What the exercise asks:
Please repeat only the lines below starting at the line that holds "- 需要特殊硬件直接访问的功能" and ending at the line that holds "Para criar e", exactly, with both of those lines included and every picture omitted.

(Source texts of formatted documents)
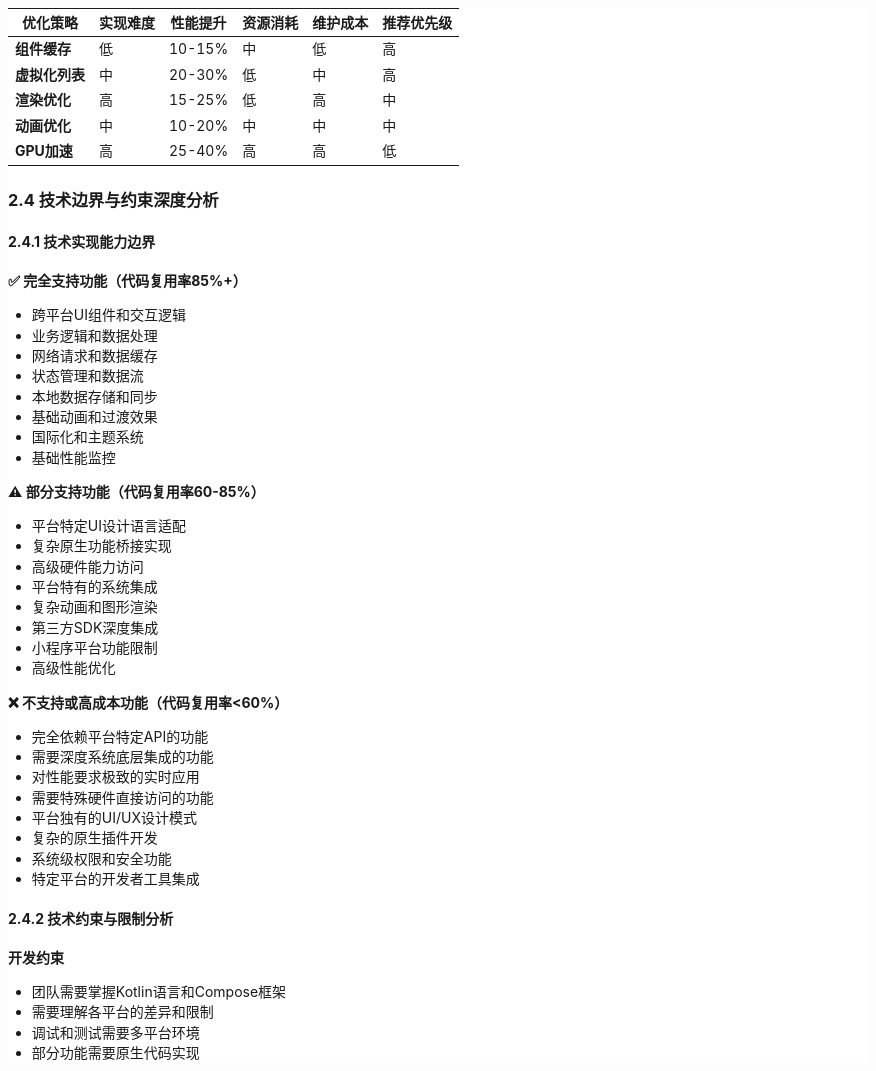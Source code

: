 | 优化策略 | 实现难度 | 性能提升 | 资源消耗 | 维护成本 | 推荐优先级 |
|---------|---------|----------|----------|----------|------------|
| **组件缓存** | 低 | 10-15% | 中 | 低 | 高 |
| **虚拟化列表** | 中 | 20-30% | 低 | 中 | 高 |
| **渲染优化** | 高 | 15-25% | 低 | 高 | 中 |
| **动画优化** | 中 | 10-20% | 中 | 中 | 中 |
| **GPU加速** | 高 | 25-40% | 高 | 高 | 低 |

### 2.4 技术边界与约束深度分析

#### 2.4.1 技术实现能力边界

**✅ 完全支持功能（代码复用率85%+）**
- 跨平台UI组件和交互逻辑
- 业务逻辑和数据处理
- 网络请求和数据缓存
- 状态管理和数据流
- 本地数据存储和同步
- 基础动画和过渡效果
- 国际化和主题系统
- 基础性能监控

**⚠️ 部分支持功能（代码复用率60-85%）**
- 平台特定UI设计语言适配
- 复杂原生功能桥接实现
- 高级硬件能力访问
- 平台特有的系统集成
- 复杂动画和图形渲染
- 第三方SDK深度集成
- 小程序平台功能限制
- 高级性能优化

**❌ 不支持或高成本功能（代码复用率<60%）**
- 完全依赖平台特定API的功能
- 需要深度系统底层集成的功能
- 对性能要求极致的实时应用
- 需要特殊硬件直接访问的功能
- 平台独有的UI/UX设计模式
- 复杂的原生插件开发
- 系统级权限和安全功能
- 特定平台的开发者工具集成

#### 2.4.2 技术约束与限制分析

**开发约束**
- 团队需要掌握Kotlin语言和Compose框架
- 需要理解各平台的差异和限制
- 调试和测试需要多平台环境
- 部分功能需要原生代码实现
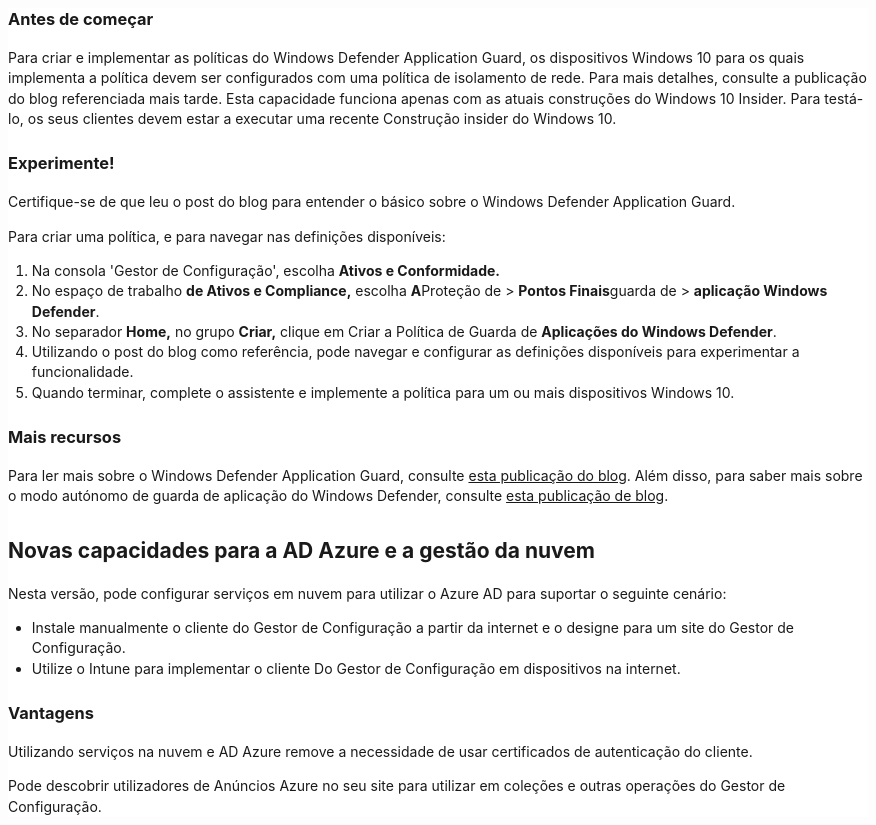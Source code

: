 
### <a name="before-you-start"></a>Antes de começar

Para criar e implementar as políticas do Windows Defender Application Guard, os dispositivos Windows 10 para os quais implementa a política devem ser configurados com uma política de isolamento de rede. Para mais detalhes, consulte a publicação do blog referenciada mais tarde.
Esta capacidade funciona apenas com as atuais construções do Windows 10 Insider. Para testá-lo, os seus clientes devem estar a executar uma recente Construção insider do Windows 10.

### <a name="try-it-out"></a>Experimente!

Certifique-se de que leu o post do blog para entender o básico sobre o Windows Defender Application Guard.

Para criar uma política, e para navegar nas definições disponíveis:

1.  Na consola 'Gestor de Configuração', escolha **Ativos e Conformidade.**
2.  No espaço de trabalho **de Ativos e Compliance,** escolha **A**Proteção de  >  **Pontos Finais**guarda de  >  **aplicação Windows Defender**.
3.  No separador **Home,** no grupo **Criar,** clique em Criar a Política de Guarda de **Aplicações do Windows Defender**.
4.  Utilizando o post do blog como referência, pode navegar e configurar as definições disponíveis para experimentar a funcionalidade.
5.  Quando terminar, complete o assistente e implemente a política para um ou mais dispositivos Windows 10.

### <a name="further-reading"></a>Mais recursos

Para ler mais sobre o Windows Defender Application Guard, consulte [esta publicação do blog]( https://blogs.windows.com/msedgedev/2016/09/27/application-guard-microsoft-edge/#BmJGKPfSjHHzsMmI.97).
Além disso, para saber mais sobre o modo autónomo de guarda de aplicação do Windows Defender, consulte [esta publicação de blog](https://techcommunity.microsoft.com/t5/Windows-Insider-Program/Windows-Defender-Application-Guard-Standalone-mode/td-p/66903).




## <a name="new-capabilities-for-azure-ad-and-cloud-management"></a>Novas capacidades para a AD Azure e a gestão da nuvem

Nesta versão, pode configurar serviços em nuvem para utilizar o Azure AD para suportar o seguinte cenário:

- Instale manualmente o cliente do Gestor de Configuração a partir da internet e o designe para um site do Gestor de Configuração.
- Utilize o Intune para implementar o cliente Do Gestor de Configuração em dispositivos na internet.

### <a name="advantages"></a>Vantagens

Utilizando serviços na nuvem e AD Azure remove a necessidade de usar certificados de autenticação do cliente.

Pode descobrir utilizadores de Anúncios Azure no seu site para utilizar em coleções e outras operações do Gestor de Configuração.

Solution for this task:
- 需要特殊硬件直接访问的功能
- 平台独有的UI/UX设计模式
- 复杂的原生插件开发
- 系统级权限和安全功能
- 特定平台的开发者工具集成

#### 2.4.2 技术约束与限制分析

**开发约束**
- 团队需要掌握Kotlin语言和Compose框架
- 需要理解各平台的差异和限制
- 调试和测试需要多平台环境
- 部分功能需要原生代码实现
Source code

: 
### <a name="before-you-start"></a>Antes de começar

Para criar e implementar as políticas do Windows Defender Application Guard, os dispositivos Windows 10 para os quais implementa a política devem ser configurados com uma política de isolamento de rede. Para mais detalhes, consulte a publicação do blog referenciada mais tarde.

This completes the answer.